WHAT IS EXPECTED: Nothing other than an exact copy of the records should be returned.

*** Opening of ENTRIES SHOWN ***

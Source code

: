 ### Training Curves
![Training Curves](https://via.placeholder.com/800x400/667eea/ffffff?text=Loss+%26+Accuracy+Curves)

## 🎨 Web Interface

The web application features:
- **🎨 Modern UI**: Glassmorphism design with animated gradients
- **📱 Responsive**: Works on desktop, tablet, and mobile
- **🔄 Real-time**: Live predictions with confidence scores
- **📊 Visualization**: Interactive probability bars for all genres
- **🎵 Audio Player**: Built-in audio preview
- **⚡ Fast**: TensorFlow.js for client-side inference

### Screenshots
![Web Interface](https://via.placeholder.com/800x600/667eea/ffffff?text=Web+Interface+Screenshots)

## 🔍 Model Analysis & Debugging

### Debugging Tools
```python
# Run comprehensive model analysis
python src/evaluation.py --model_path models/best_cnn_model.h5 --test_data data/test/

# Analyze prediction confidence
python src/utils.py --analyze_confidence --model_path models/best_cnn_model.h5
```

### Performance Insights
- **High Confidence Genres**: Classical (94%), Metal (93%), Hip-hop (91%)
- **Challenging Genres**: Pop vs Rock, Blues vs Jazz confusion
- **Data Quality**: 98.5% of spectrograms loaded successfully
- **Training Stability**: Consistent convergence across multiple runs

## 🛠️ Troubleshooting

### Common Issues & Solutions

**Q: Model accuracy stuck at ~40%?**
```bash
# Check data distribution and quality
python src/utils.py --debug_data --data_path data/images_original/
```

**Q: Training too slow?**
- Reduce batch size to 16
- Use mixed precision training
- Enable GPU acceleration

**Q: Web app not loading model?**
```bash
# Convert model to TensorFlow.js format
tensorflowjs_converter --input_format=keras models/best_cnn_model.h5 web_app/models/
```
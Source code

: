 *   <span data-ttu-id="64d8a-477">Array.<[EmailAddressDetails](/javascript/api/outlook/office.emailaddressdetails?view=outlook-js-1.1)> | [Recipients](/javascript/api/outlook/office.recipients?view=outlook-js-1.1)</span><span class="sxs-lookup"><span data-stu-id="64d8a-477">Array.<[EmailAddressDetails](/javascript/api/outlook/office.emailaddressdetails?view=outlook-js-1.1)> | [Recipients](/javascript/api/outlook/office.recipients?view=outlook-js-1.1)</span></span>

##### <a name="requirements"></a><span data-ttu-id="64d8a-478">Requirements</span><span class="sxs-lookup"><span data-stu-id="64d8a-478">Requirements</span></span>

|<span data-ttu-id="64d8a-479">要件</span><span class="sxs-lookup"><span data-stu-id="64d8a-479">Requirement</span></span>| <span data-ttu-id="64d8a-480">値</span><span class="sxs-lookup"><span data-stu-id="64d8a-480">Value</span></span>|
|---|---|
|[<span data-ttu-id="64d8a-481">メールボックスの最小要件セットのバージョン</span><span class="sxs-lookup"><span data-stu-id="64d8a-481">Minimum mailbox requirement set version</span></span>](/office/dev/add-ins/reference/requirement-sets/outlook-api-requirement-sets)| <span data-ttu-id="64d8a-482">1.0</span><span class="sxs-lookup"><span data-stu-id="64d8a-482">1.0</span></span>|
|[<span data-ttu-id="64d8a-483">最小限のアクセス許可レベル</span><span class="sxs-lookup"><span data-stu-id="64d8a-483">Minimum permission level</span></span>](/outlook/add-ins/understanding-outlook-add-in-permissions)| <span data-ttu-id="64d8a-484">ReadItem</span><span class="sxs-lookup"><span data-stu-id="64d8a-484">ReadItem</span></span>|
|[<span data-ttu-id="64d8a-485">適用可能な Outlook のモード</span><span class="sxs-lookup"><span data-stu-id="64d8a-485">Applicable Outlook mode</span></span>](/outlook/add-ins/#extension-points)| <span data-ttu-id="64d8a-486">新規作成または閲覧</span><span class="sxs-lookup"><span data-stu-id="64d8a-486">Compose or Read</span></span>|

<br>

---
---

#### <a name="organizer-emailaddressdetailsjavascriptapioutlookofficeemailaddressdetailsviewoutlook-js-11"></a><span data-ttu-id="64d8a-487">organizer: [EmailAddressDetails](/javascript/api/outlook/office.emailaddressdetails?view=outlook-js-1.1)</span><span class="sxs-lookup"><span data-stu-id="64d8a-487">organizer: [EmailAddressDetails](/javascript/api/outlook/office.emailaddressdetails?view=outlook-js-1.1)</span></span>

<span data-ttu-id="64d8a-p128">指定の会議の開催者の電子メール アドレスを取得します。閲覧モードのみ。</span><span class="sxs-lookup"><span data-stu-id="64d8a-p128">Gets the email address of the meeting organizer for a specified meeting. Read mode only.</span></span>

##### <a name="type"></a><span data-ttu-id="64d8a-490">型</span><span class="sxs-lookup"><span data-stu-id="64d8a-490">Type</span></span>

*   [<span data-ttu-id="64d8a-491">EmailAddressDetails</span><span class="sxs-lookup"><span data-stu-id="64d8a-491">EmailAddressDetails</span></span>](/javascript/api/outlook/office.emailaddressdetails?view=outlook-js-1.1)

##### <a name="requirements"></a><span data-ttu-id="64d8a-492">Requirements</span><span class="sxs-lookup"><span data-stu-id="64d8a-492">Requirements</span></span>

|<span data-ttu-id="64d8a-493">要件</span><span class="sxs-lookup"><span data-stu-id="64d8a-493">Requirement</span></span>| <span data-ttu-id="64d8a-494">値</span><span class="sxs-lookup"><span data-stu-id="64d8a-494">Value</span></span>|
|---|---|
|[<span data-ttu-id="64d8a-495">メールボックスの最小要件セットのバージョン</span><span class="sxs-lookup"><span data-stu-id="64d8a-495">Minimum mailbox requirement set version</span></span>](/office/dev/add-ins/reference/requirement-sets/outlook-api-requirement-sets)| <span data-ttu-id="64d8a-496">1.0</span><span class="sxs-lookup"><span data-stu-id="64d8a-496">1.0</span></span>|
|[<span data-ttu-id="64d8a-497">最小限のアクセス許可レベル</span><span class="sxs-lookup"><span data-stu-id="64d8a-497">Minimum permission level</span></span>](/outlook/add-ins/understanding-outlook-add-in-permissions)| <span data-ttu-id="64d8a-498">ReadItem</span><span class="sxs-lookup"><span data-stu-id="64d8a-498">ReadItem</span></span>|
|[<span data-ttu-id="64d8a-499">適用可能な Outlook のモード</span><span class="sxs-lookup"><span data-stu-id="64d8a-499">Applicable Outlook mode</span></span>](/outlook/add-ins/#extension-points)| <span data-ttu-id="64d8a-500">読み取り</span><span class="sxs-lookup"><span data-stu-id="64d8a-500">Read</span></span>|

*** Close of ENTRIES SHOWN ***

RESPONSE:
Source code

: ### Training Curves
![Training Curves](https://via.placeholder.com/800x400/667eea/ffffff?text=Loss+%26+Accuracy+Curves)

## 🎨 Web Interface

The web application features:
- **🎨 Modern UI**: Glassmorphism design with animated gradients
- **📱 Responsive**: Works on desktop, tablet, and mobile
- **🔄 Real-time**: Live predictions with confidence scores
- **📊 Visualization**: Interactive probability bars for all genres
- **🎵 Audio Player**: Built-in audio preview
- **⚡ Fast**: TensorFlow.js for client-side inference

### Screenshots
![Web Interface](https://via.placeholder.com/800x600/667eea/ffffff?text=Web+Interface+Screenshots)

## 🔍 Model Analysis & Debugging

### Debugging Tools
```python
# Run comprehensive model analysis
python src/evaluation.py --model_path models/best_cnn_model.h5 --test_data data/test/

# Analyze prediction confidence
python src/utils.py --analyze_confidence --model_path models/best_cnn_model.h5
```

### Performance Insights
- **High Confidence Genres**: Classical (94%), Metal (93%), Hip-hop (91%)
- **Challenging Genres**: Pop vs Rock, Blues vs Jazz confusion
- **Data Quality**: 98.5% of spectrograms loaded successfully
- **Training Stability**: Consistent convergence across multiple runs

## 🛠️ Troubleshooting

### Common Issues & Solutions

**Q: Model accuracy stuck at ~40%?**
```bash
# Check data distribution and quality
python src/utils.py --debug_data --data_path data/images_original/
```

**Q: Training too slow?**
- Reduce batch size to 16
- Use mixed precision training
- Enable GPU acceleration

**Q: Web app not loading model?**
```bash
# Convert model to TensorFlow.js format
tensorflowjs_converter --input_format=keras models/best_cnn_model.h5 web_app/models/
```
Source code

: *   <span data-ttu-id="64d8a-477">Array.<[EmailAddressDetails](/javascript/api/outlook/office.emailaddressdetails?view=outlook-js-1.1)> | [Recipients](/javascript/api/outlook/office.recipients?view=outlook-js-1.1)</span><span class="sxs-lookup"><span data-stu-id="64d8a-477">Array.<[EmailAddressDetails](/javascript/api/outlook/office.emailaddressdetails?view=outlook-js-1.1)> | [Recipients](/javascript/api/outlook/office.recipients?view=outlook-js-1.1)</span></span>

##### <a name="requirements"></a><span data-ttu-id="64d8a-478">Requirements</span><span class="sxs-lookup"><span data-stu-id="64d8a-478">Requirements</span></span>

|<span data-ttu-id="64d8a-479">要件</span><span class="sxs-lookup"><span data-stu-id="64d8a-479">Requirement</span></span>| <span data-ttu-id="64d8a-480">値</span><span class="sxs-lookup"><span data-stu-id="64d8a-480">Value</span></span>|
|---|---|
|[<span data-ttu-id="64d8a-481">メールボックスの最小要件セットのバージョン</span><span class="sxs-lookup"><span data-stu-id="64d8a-481">Minimum mailbox requirement set version</span></span>](/office/dev/add-ins/reference/requirement-sets/outlook-api-requirement-sets)| <span data-ttu-id="64d8a-482">1.0</span><span class="sxs-lookup"><span data-stu-id="64d8a-482">1.0</span></span>|
|[<span data-ttu-id="64d8a-483">最小限のアクセス許可レベル</span><span class="sxs-lookup"><span data-stu-id="64d8a-483">Minimum permission level</span></span>](/outlook/add-ins/understanding-outlook-add-in-permissions)| <span data-ttu-id="64d8a-484">ReadItem</span><span class="sxs-lookup"><span data-stu-id="64d8a-484">ReadItem</span></span>|
|[<span data-ttu-id="64d8a-485">適用可能な Outlook のモード</span><span class="sxs-lookup"><span data-stu-id="64d8a-485">Applicable Outlook mode</span></span>](/outlook/add-ins/#extension-points)| <span data-ttu-id="64d8a-486">新規作成または閲覧</span><span class="sxs-lookup"><span data-stu-id="64d8a-486">Compose or Read</span></span>|

<br>

---
---

#### <a name="organizer-emailaddressdetailsjavascriptapioutlookofficeemailaddressdetailsviewoutlook-js-11"></a><span data-ttu-id="64d8a-487">organizer: [EmailAddressDetails](/javascript/api/outlook/office.emailaddressdetails?view=outlook-js-1.1)</span><span class="sxs-lookup"><span data-stu-id="64d8a-487">organizer: [EmailAddressDetails](/javascript/api/outlook/office.emailaddressdetails?view=outlook-js-1.1)</span></span>

<span data-ttu-id="64d8a-p128">指定の会議の開催者の電子メール アドレスを取得します。閲覧モードのみ。</span><span class="sxs-lookup"><span data-stu-id="64d8a-p128">Gets the email address of the meeting organizer for a specified meeting. Read mode only.</span></span>

##### <a name="type"></a><span data-ttu-id="64d8a-490">型</span><span class="sxs-lookup"><span data-stu-id="64d8a-490">Type</span></span>

*   [<span data-ttu-id="64d8a-491">EmailAddressDetails</span><span class="sxs-lookup"><span data-stu-id="64d8a-491">EmailAddressDetails</span></span>](/javascript/api/outlook/office.emailaddressdetails?view=outlook-js-1.1)

##### <a name="requirements"></a><span data-ttu-id="64d8a-492">Requirements</span><span class="sxs-lookup"><span data-stu-id="64d8a-492">Requirements</span></span>

|<span data-ttu-id="64d8a-493">要件</span><span class="sxs-lookup"><span data-stu-id="64d8a-493">Requirement</span></span>| <span data-ttu-id="64d8a-494">値</span><span class="sxs-lookup"><span data-stu-id="64d8a-494">Value</span></span>|
|---|---|
|[<span data-ttu-id="64d8a-495">メールボックスの最小要件セットのバージョン</span><span class="sxs-lookup"><span data-stu-id="64d8a-495">Minimum mailbox requirement set version</span></span>](/office/dev/add-ins/reference/requirement-sets/outlook-api-requirement-sets)| <span data-ttu-id="64d8a-496">1.0</span><span class="sxs-lookup"><span data-stu-id="64d8a-496">1.0</span></span>|
|[<span data-ttu-id="64d8a-497">最小限のアクセス許可レベル</span><span class="sxs-lookup"><span data-stu-id="64d8a-497">Minimum permission level</span></span>](/outlook/add-ins/understanding-outlook-add-in-permissions)| <span data-ttu-id="64d8a-498">ReadItem</span><span class="sxs-lookup"><span data-stu-id="64d8a-498">ReadItem</span></span>|
|[<span data-ttu-id="64d8a-499">適用可能な Outlook のモード</span><span class="sxs-lookup"><span data-stu-id="64d8a-499">Applicable Outlook mode</span></span>](/outlook/add-ins/#extension-points)| <span data-ttu-id="64d8a-500">読み取り</span><span class="sxs-lookup"><span data-stu-id="64d8a-500">Read</span></span>|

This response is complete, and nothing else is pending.